4

I am running a simulation that I need to keep track of number of occurrences in a function call of a particular condition. I attempted to accomplish this with an assignment to a global object. It works if you run the function but if you try to lapply the function as I'm doing then you get a single count of all the times the condition happened rather than a count for every time it happened for each element in the list fed to lapply.

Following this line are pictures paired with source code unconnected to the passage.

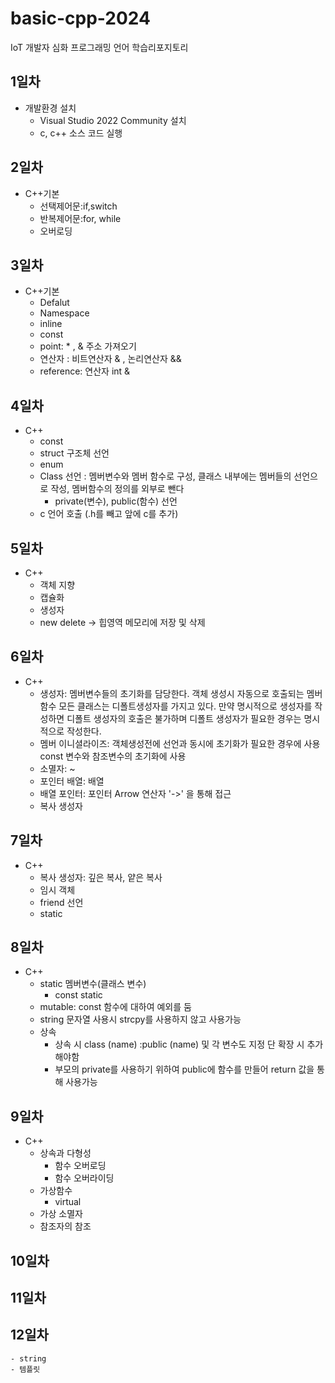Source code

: # basic-cpp-2024
IoT  개발자 심화 프로그래밍 언어 학습리포지토리

## 1일차
- 개발환경 설치
	- Visual Studio 2022 Community 설치
	- c, c++ 소스 코드 실행

## 2일차
- C++기본
	- 선택제어문:if,switch
	- 반복제어문:for, while
	- 오버로딩

## 3일차
- C++기본
	- Defalut
	- Namespace
	- inline
	- const
	- point: * , & 주소 가져오기
	- 연산자 : 비트연산자 & , 논리연산자 &&
	- reference: 연산자 int &

## 4일차
- C++
	- const
	- struct 구조체 선언
	- enum
	- Class 선언 : 멤버변수와 멤버 함수로 구성, 클래스 내부에는 멤버들의 선언으로 작성, 멤버함수의 정의를 외부로 뺀다
		- private(변수), public(함수) 선언
	- c 언어 호출 (.h를 빼고 앞에 c를 추가)

## 5일차
- C++
	- 객체 지향
	- 캡슐화
	- 생성자
	- new delete -> 힙영역 메모리에 저장 및 삭제

## 6일차
- C++
	- 생성자:  멤버변수들의 초기화를 담당한다. 
			  객체 생성시 자동으로 호출되는 멤버함수
			  모든 클래스는 디폴트생성자를 가지고 있다. 
			  만약 명시적으로 생성자를 작성하면 디폴트 생성자의 호출은 불가하며 디폴트 생성자가 필요한 경우는 명시적으로 작성한다.
	- 멤버 이니셜라이즈: 객체생성전에 선언과 동시에 초기화가 필요한 경우에 사용
						const 변수와 참조변수의 초기화에 사용
	- 소멸자: ~
	- 포인터 배열: 배열
	- 배열 포인터: 포인터 Arrow 연산자 '->' 을 통해 접근
	- 복사 생성자

## 7일차
- C++
	- 복사 생성자: 깊은 복사, 얕은 복사
	- 임시 객체
	- friend 선언
	- static

## 8일차
- C++
	- static 멤버변수(클래스 변수)
		- const static
	- mutable: const 함수에 대하여 예외를 둠
	- string 문자열 사용시 strcpy를 사용하지 않고 사용가능
	- 상속
		- 상속 시 class (name) :public (name) 및 각 변수도 지정 단 확장 시 추가 해야함
		- 부모의 private를 사용하기 위하여 public에 함수를 만들어 return 값을 통해 사용가능

## 9일차
- C++
	- 상속과 다형성
		- 함수 오버로딩
		- 함수 오버라이딩
	- 가상함수
		- virtual
	- 가상 소멸자
	- 참조자의 참조

## 10일차

## 11일차

## 12일차
	- string
	- 템플릿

Here's a dummy situation where the occurrence is evenness of a number:

FUN <- function(x){
    lapply(1:length(x), function(i) {
        y <- x[i]
        if (y %% 2 == 0){
            assign("count.occurrences", count.occurrences + 1, env=.GlobalEnv)   
        }
        print("do something")
    })
    list(guy="x", count=count.occurrences)
}

#works as expected
count.occurrences <- 0
FUN(1:10)


count.occurrences <- 0  
lapply(list(1:10, 1:3, 11:16, 9), FUN) 

#gives me...
#> count.occurrences
#[1] 9

#I want...
#> count.occurrences
#[1] 5  1  3  0

It's in a simulation so speed is an issue. I want this to be as fast as possible so I'm not married to the global assignment idea.

IRTFM
  • 258,963
  • 21
  • 364
  • 487
Tyler Rinker
  • 108,132
  • 65
  • 322
  • 519
  • 3
    You want us to improve on your one-liner solution? – Andrie Aug 07 '12 at 15:41
  • @Andrie, thanks for the comment (+1), I couldn't think of how to do it at all when I started typing the question because I didn't think about how it was returning `count.occurances` in the list but had typed the question when it occurred to me. I figured the global assignment was costly anyway and there was a better way to do it. – Tyler Rinker Aug 07 '12 at 16:08
  • If this is the best I can do I'll remove the edit to my question and add it as an answer. – Tyler Rinker Aug 07 '12 at 16:09
  • You could probably also do this using closures, but my view is that if you have a simple, working solution then just stick with it. – Andrie Aug 07 '12 at 16:21

3 Answers3

8

Rather than assign to the global environment, why not just assign to inside FUN's environment?

FUN <- function(x){
    count.occurances <- 0
    lapply(1:length(x), function(i) {
        y <- x[i]
        if (y %% 2 == 0){
            count.occurances <<- count.occurances + 1
        }
        print("do something")
    })
    list(guy="x", count=count.occurances)
}

Z <- lapply(list(1:10, 1:3, 11:16, 9), FUN) 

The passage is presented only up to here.